If you want to get crazy, mark the most 'active' emails in one of several ways:
Last access
Frequency of use
Contacts with pending sales
Direct bosses
Etc
Then, present the active emails at the top of the list. Pay attention to which "group" your user uses most. Switch to that sorting strategy exclusively after enough data is collected.
It's a lot of work but kind of fun...
Maybe count the number of emails sent to each address. Then:
ORDER BY EmailCount DESC, LastName, FirstName
That way, your most-often-used addresses come first, even if they haven't been used in a few days.
I like the idea of a point-based system, with points for recent use, frequency of use, and potentially other factors (prefer contacts in the local domain?).
I've worked on a few systems like this, and neither "most recently used" nor "most commonly used" work very well. The "most recent" can be a real pain if you accidentally mis-type something once. Alternatively, "most used" doesn't evolve much over time, if you had a lot of contact with somebody last year, but now your job has changed, for example.
Once you have the set of measurements you want to use, you could create an interactive apoplication to test out different weights, and see which ones give you the best results for some sample data.
This paper describes a single-parameter family of cache eviction policies that includes least recently used and least frequently used policies as special cases.
The parameter, lambda, ranges from 0 to 1. When lambda is 0 it performs exactly like an LFU cache, when lambda is 1 it performs exactly like an LRU cache. In between 0 and 1 it combines both recency and frequency information in a natural way.
In spite of an answer having been chosen, I want to submit my approach for consideration, and feedback.
I would account for frequency by incrementing a counter each use, but by some larger-than-one value, like 10 (To add precision to the second point).

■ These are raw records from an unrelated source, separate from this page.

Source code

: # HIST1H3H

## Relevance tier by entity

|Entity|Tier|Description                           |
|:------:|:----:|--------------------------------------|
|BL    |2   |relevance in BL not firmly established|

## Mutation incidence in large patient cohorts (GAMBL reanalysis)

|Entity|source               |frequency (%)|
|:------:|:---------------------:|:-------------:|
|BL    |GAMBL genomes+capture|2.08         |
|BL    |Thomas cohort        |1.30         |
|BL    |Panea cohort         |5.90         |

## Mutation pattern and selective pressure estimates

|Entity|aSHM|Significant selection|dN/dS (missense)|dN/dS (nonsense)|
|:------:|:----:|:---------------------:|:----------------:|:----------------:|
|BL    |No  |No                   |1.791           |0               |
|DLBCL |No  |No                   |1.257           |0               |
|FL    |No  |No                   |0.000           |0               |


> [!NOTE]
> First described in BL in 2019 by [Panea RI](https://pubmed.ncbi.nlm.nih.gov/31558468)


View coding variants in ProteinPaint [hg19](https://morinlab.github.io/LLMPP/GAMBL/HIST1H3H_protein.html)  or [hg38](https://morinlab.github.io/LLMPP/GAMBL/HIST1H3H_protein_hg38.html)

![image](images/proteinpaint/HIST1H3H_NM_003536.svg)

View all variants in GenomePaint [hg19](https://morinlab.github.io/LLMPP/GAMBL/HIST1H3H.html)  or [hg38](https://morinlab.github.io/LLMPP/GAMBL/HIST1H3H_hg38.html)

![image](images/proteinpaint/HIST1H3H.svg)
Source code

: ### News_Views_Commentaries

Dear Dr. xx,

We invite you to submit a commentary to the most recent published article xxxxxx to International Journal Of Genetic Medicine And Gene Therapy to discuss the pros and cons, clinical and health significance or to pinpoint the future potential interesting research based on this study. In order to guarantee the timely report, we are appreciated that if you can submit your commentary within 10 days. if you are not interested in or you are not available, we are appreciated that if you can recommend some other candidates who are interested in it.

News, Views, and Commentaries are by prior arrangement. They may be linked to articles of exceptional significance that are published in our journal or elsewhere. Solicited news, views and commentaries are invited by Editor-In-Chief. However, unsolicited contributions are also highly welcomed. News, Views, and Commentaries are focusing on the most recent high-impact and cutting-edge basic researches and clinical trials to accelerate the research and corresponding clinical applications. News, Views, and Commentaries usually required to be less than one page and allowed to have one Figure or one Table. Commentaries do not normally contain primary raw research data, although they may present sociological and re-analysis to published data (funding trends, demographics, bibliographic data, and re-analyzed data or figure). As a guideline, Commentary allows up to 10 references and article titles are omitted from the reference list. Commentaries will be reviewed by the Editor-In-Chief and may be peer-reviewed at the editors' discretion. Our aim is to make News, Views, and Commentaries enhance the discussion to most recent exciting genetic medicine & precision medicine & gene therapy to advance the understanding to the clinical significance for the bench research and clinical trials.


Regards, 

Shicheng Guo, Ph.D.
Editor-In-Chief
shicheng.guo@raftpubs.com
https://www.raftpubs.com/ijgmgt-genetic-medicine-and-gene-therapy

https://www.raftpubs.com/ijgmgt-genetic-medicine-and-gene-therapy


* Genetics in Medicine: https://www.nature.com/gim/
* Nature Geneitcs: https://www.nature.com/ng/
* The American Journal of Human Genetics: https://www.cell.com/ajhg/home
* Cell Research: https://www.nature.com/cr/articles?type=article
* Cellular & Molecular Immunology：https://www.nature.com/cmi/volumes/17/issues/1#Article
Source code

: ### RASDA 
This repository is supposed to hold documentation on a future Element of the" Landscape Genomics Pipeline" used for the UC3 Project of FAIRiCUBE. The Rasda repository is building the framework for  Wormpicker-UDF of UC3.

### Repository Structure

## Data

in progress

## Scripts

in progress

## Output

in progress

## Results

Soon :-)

I would account for recency by multiplying all counters at regular intervals (say, 24 hours) by some diminisher (say, 0.9).
Each use:
UPDATE `addresslist` SET `favor` = `favor` + 10 WHERE `address` = 'foo#bar.com'
Each interval:
UPDATE `addresslist` SET `favor` = FLOOR(`favor` * 0.9)
In this way I collapse both frequency and recency to one field, avoid the need for keeping a detailed history to derive {last day, last week, last month} and keep the math (mostly) integer.
The increment and diminisher would have to be adjusted to preference, of course.